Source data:
* * * * * * * * *
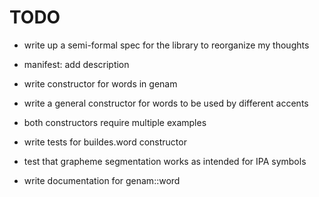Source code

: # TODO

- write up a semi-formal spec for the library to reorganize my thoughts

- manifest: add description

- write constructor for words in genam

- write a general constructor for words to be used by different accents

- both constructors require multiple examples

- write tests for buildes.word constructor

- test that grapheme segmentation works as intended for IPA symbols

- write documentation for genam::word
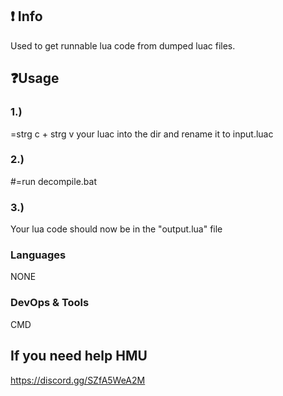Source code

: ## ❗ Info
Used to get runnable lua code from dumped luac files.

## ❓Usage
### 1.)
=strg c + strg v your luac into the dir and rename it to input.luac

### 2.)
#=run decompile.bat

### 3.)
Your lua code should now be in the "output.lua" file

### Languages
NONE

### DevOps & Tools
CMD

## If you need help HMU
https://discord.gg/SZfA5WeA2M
* * * * * * * * *
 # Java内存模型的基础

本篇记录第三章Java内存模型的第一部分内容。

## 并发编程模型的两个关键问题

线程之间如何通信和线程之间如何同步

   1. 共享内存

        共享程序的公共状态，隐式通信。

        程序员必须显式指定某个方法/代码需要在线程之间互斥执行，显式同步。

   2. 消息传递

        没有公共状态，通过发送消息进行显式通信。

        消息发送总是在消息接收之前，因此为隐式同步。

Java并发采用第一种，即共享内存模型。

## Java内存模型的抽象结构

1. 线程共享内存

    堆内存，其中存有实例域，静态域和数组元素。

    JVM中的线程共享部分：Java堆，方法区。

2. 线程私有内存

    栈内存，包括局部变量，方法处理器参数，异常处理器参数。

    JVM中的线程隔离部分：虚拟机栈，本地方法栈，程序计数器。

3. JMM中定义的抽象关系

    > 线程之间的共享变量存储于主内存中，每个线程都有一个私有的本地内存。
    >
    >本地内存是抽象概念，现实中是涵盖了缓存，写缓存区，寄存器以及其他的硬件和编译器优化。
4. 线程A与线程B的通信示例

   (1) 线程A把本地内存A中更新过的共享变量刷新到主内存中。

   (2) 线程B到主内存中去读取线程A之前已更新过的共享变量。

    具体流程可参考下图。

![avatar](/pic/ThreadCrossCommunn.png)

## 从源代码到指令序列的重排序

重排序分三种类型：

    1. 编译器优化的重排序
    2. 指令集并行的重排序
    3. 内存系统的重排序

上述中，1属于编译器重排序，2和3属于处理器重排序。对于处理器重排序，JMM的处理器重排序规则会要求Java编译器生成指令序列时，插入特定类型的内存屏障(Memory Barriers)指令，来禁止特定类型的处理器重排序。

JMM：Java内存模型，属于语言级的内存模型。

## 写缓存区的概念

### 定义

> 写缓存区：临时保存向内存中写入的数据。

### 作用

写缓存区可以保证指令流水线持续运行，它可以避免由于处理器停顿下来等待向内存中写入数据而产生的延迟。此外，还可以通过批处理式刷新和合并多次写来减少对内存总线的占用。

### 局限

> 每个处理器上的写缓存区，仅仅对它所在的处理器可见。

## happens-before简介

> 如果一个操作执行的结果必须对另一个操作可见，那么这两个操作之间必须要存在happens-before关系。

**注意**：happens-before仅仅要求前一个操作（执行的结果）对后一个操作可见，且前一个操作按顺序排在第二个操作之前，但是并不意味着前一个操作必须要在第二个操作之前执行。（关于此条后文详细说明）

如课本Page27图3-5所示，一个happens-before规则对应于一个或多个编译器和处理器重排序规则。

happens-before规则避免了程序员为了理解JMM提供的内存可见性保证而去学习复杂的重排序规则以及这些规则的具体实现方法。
* * * * * * * * *
## YOUR ASSIGNMENT
State the number of lines above that hold the string "genam", with nothing added.

## RESPONSE AREA
2